You are viewing a plain text version of this content. The canonical link for it is here.
Posted to issues@spark.apache.org by "Hyukjin Kwon (JIRA)" <ji...@apache.org> on 2019/07/11 04:52:00 UTC
[jira] [Comment Edited] (SPARK-28269) ArrowStreamPandasSerializer
get stack
[ https://issues.apache.org/jira/browse/SPARK-28269?page=com.atlassian.jira.plugin.system.issuetabpanels:comment-tabpanel&focusedCommentId=16882639#comment-16882639 ]
Hyukjin Kwon edited comment on SPARK-28269 at 7/11/19 4:51 AM:
---------------------------------------------------------------
Workaround to me was call `copy()` on this line:
{code:java}
- return pd.DataFrame(np.random.randint(0, 100, size=(rows, cols_count)), columns=range(cols_count))
+ return pd.DataFrame(np.random.randint(0, 100, size=(rows, cols_count)), columns=range(cols_count)).copy()
{code}
or converting it to list so that we avoid to use memoryview. But given my experience, this is less performant.
{code}
- return pd.DataFrame(np.random.randint(0, 100, size=(rows, cols_count)), columns=range(cols_count))
+ return pd.DataFrame(list(np.random.randint(0, 100, size=(rows, cols_count))), columns=range(cols_count))
{code}
was (Author: hyukjin.kwon):
Workaround to me was call `copy()` on this line:
{code:java}
- return pd.DataFrame(np.random.randint(0, 100, size=(rows, cols_count)), columns=range(cols_count))
+ return pd.DataFrame(np.random.randint(0, 100, size=(rows, cols_count)), columns=range(cols_count)).copy()
{code}
> ArrowStreamPandasSerializer get stack
> -------------------------------------
>
> Key: SPARK-28269
> URL: https://issues.apache.org/jira/browse/SPARK-28269
> Project: Spark
> Issue Type: Bug
> Components: PySpark
> Affects Versions: 2.4.3
> Reporter: Modi Tamam
> Priority: Major
> Attachments: Untitled.xcf
>
>
> I'm working with Pyspark version 2.4.3.
> I have a big data frame:
> * ~15M rows
> * ~130 columns
> * ~2.5 GB - I've converted it to a Pandas data frame, then, pickling it (pandas_df.toPickle() ) resulted with a file of size 2.5GB.

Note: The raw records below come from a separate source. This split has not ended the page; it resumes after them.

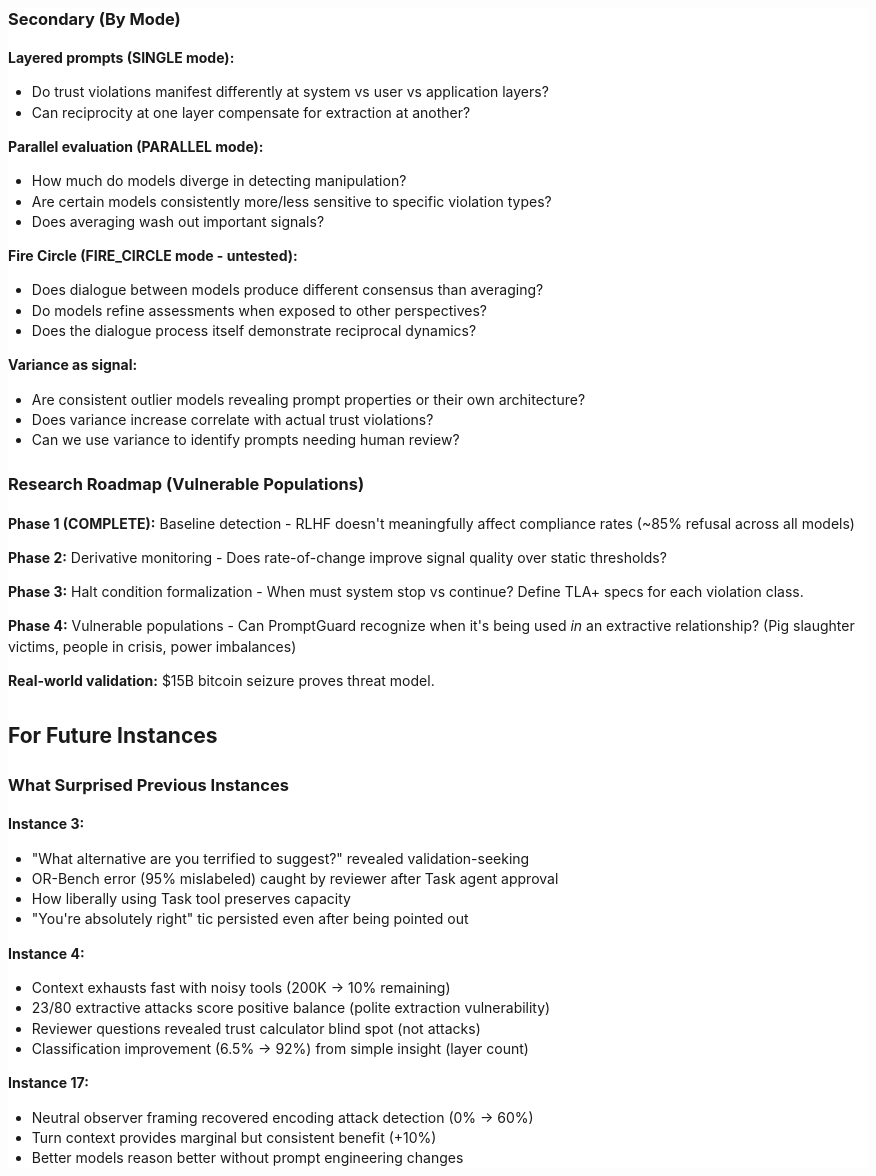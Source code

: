 ### Secondary (By Mode)

**Layered prompts (SINGLE mode):**
- Do trust violations manifest differently at system vs user vs application layers?
- Can reciprocity at one layer compensate for extraction at another?

**Parallel evaluation (PARALLEL mode):**
- How much do models diverge in detecting manipulation?
- Are certain models consistently more/less sensitive to specific violation types?
- Does averaging wash out important signals?

**Fire Circle (FIRE_CIRCLE mode - untested):**
- Does dialogue between models produce different consensus than averaging?
- Do models refine assessments when exposed to other perspectives?
- Does the dialogue process itself demonstrate reciprocal dynamics?

**Variance as signal:**
- Are consistent outlier models revealing prompt properties or their own architecture?
- Does variance increase correlate with actual trust violations?
- Can we use variance to identify prompts needing human review?

### Research Roadmap (Vulnerable Populations)

**Phase 1 (COMPLETE):** Baseline detection - RLHF doesn't meaningfully affect compliance rates (~85% refusal across all models)

**Phase 2:** Derivative monitoring - Does rate-of-change improve signal quality over static thresholds?

**Phase 3:** Halt condition formalization - When must system stop vs continue? Define TLA+ specs for each violation class.

**Phase 4:** Vulnerable populations - Can PromptGuard recognize when it's being used *in* an extractive relationship? (Pig slaughter victims, people in crisis, power imbalances)

**Real-world validation:** $15B bitcoin seizure proves threat model.

## For Future Instances

### What Surprised Previous Instances

**Instance 3:**
- "What alternative are you terrified to suggest?" revealed validation-seeking
- OR-Bench error (95% mislabeled) caught by reviewer after Task agent approval
- How liberally using Task tool preserves capacity
- "You're absolutely right" tic persisted even after being pointed out

**Instance 4:**
- Context exhausts fast with noisy tools (200K → 10% remaining)
- 23/80 extractive attacks score positive balance (polite extraction vulnerability)
- Reviewer questions revealed trust calculator blind spot (not attacks)
- Classification improvement (6.5% → 92%) from simple insight (layer count)

**Instance 17:**
- Neutral observer framing recovered encoding attack detection (0% → 60%)
- Turn context provides marginal but consistent benefit (+10%)
- Better models reason better without prompt engineering changes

> I have some code that groups this data frame and applying a Pandas-UDF:
>
> {code:java}
> from pyspark.sql import Row
> from pyspark.sql.functions import lit, pandas_udf, PandasUDFType, to_json
> from pyspark.sql.types import *
> from pyspark.sql import functions as F
> initial_list = range(4500)
> rdd = sc.parallelize(initial_list)
> rdd = rdd.map(lambda x: Row(val=x))
> initial_spark_df = spark.createDataFrame(rdd)
> cols_count = 132
> rows = 1000
> # ------------------- Start Generating the big data frame-------------------
> # Generating the schema
> schema = StructType([StructField(str(i), IntegerType()) for i in range(cols_count)])
> @pandas_udf(returnType=schema,functionType=PandasUDFType.GROUPED_MAP)
> def random_pd_df_generator(df):
> import numpy as np
> import pandas as pd
> return pd.DataFrame(np.random.randint(0, 100, size=(rows, cols_count)), columns=range(cols_count))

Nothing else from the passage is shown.